[[ THE DATA, beginning ]]

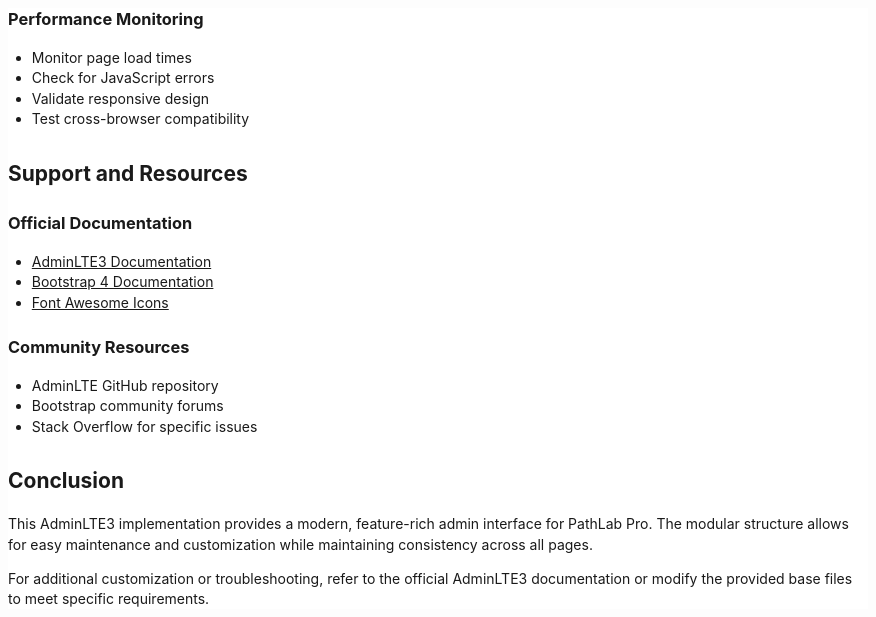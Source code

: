 ### Performance Monitoring
- Monitor page load times
- Check for JavaScript errors
- Validate responsive design
- Test cross-browser compatibility

## Support and Resources

### Official Documentation
- [AdminLTE3 Documentation](https://adminlte.io/docs/3.0/)
- [Bootstrap 4 Documentation](https://getbootstrap.com/docs/4.6/)
- [Font Awesome Icons](https://fontawesome.com/icons)

### Community Resources
- AdminLTE GitHub repository
- Bootstrap community forums
- Stack Overflow for specific issues

## Conclusion

This AdminLTE3 implementation provides a modern, feature-rich admin interface for PathLab Pro. The modular structure allows for easy maintenance and customization while maintaining consistency across all pages.

For additional customization or troubleshooting, refer to the official AdminLTE3 documentation or modify the provided base files to meet specific requirements.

[[ THE DATA, end ]]

Dropping every picture, restate the material word for word.

▸ EXPECTED ANSWER:
Source code

: ### Performance Monitoring
- Monitor page load times
- Check for JavaScript errors
- Validate responsive design
- Test cross-browser compatibility

## Support and Resources

### Official Documentation
- [AdminLTE3 Documentation](https://adminlte.io/docs/3.0/)
- [Bootstrap 4 Documentation](https://getbootstrap.com/docs/4.6/)
- [Font Awesome Icons](https://fontawesome.com/icons)

### Community Resources
- AdminLTE GitHub repository
- Bootstrap community forums
- Stack Overflow for specific issues

## Conclusion

This AdminLTE3 implementation provides a modern, feature-rich admin interface for PathLab Pro. The modular structure allows for easy maintenance and customization while maintaining consistency across all pages.

For additional customization or troubleshooting, refer to the official AdminLTE3 documentation or modify the provided base files to meet specific requirements.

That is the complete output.